Amid preparations for the United Nations Framework Convention on Climate Change (UNFCCC) climate talks in Bonn this week, the Montreal Protocol quietly announced a decision to fund China’s phase-out of hydrochlorofluorocarbons (HCFCs), a move which will keep eight billion tonnes of greenhouse gases out of the atmosphere.
To put that into perspective, eight billion tonnes is not far off China’s annual CO2 emissions, which equated to 9.7 billion tonnes in 2011.
Even more impressively, the deal was struck for a mere US$385m – compare that with the UNFCCC’s Clean Development Mechanism which has channelled literally billions of dollars of funding to developing countries for just over one billion tonnes of emission reductions, a large proportion of which may not actually represent real additional emission reductions.

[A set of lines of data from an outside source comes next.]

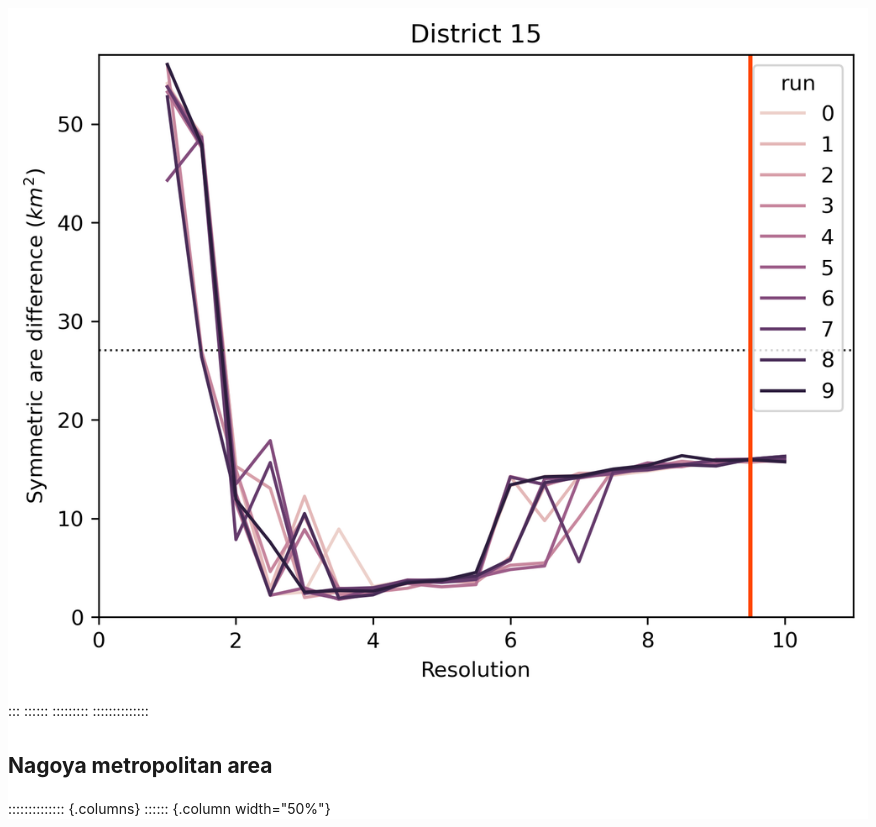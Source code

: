 ![](figures/15_r9.5.png)
:::
::::::
:::::::::
::::::::::::::


## Nagoya metropolitan area

:::::::::::::: {.columns}
:::::: {.column width="50%"}
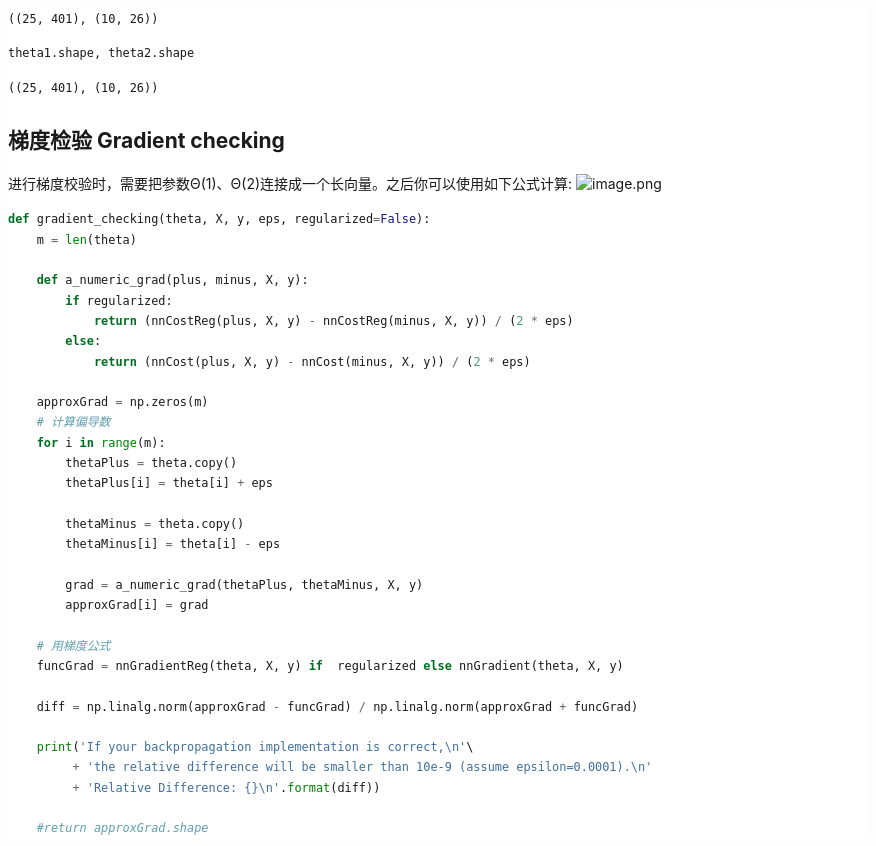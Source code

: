 
    ((25, 401), (10, 26))




```python
theta1.shape, theta2.shape
```




    ((25, 401), (10, 26))



## 梯度检验 Gradient checking
进行梯度校验时，需要把参数Θ(1)、Θ(2)连接成一个长向量。之后你可以使用如下公式计算:
![image.png](attachment:image.png)


```python
def gradient_checking(theta, X, y, eps, regularized=False):
    m = len(theta)
    
    def a_numeric_grad(plus, minus, X, y):
        if regularized:
            return (nnCostReg(plus, X, y) - nnCostReg(minus, X, y)) / (2 * eps)
        else:
            return (nnCost(plus, X, y) - nnCost(minus, X, y)) / (2 * eps)
        
    approxGrad = np.zeros(m)
    # 计算偏导数
    for i in range(m):  
        thetaPlus = theta.copy()
        thetaPlus[i] = theta[i] + eps
        
        thetaMinus = theta.copy()
        thetaMinus[i] = theta[i] - eps
        
        grad = a_numeric_grad(thetaPlus, thetaMinus, X, y)
        approxGrad[i] = grad
    
    # 用梯度公式
    funcGrad = nnGradientReg(theta, X, y) if  regularized else nnGradient(theta, X, y)
    
    diff = np.linalg.norm(approxGrad - funcGrad) / np.linalg.norm(approxGrad + funcGrad)
    
    print('If your backpropagation implementation is correct,\n'\
         + 'the relative difference will be smaller than 10e-9 (assume epsilon=0.0001).\n'
         + 'Relative Difference: {}\n'.format(diff))
    
    #return approxGrad.shape
```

No wonder the Montreal Protocol is repeatedly described as ‘the world’s most effective environmental treaty’. Its tried and tested methodology for phasing out ozone-depleting substances has met with remarkable success. It was the first major international response to a global environmental problem, and by and large it has worked – the ozone layer is on the path to recovery.
Chlorofluorocarbons (CFCs) and HCFCs – the ozone-depleting substances – are also powerful greenhouse gases, hence their elimination by the Montreal Protocol has also had a huge impact on global climate mitigation; without the Montreal Protocol we would be in a much scarier place than we are now.
But, typical of these times, the story is not that simple. While climate-friendly alternatives for ozone-depleting substances are viable, most developed countries have wholeheartedly embraced hydrofluorocarbons (HFCs), the third generation of F-gases which are not ozone-depleting but are still greenhouse gases. If developing countries (which are only just starting to phase out HCFCs) do the same, then the beneficial effects of China’s HCFC phase-out will essentially be cancelled out by its ‘phase-in’ of HFCs. In terms of climate change, the atmosphere doesn’t care if China’s emitting HCFCs or HFCs – the end result is the same.
So the big challenge now is to ensure that developing countries don’t jump from the frying pan into the fire as we in Europe and the US did, and also to get developed countries to move swiftly away from their addiction to HFCs. Europe is already doing this with a revision of its current F-Gas legislation, while other countries are imposing HFC taxes in order to push transitions to climate-friendly alternatives, which are often more expensive upfront as they don’t have the comparable economies of scale afforded by the widespread uptake of HFC equipment and products (although it’s important to note that cheaper running costs over the lifetime of the equipment usually balance out the higher initial outlay).
As climate negotiators meet in Bonn this week, the global elimination of HFCs is one item that could see some progress in discussions about pre-2020 mitigation ambition, ie, what countries should do before the global climate agreement (yet to be agreed!) kicks in to address the so-called gigatonne gap. Proposals have been laid before the Montreal Protocol for the past four years to agree a production and use phase-down of HFCs.
An encouraging signal from Bonn and the next climate Conference of the Parties in Warsaw to place this in the safe hands of the Montreal Protocol would be the most sensible step the UNFCCC has taken so far.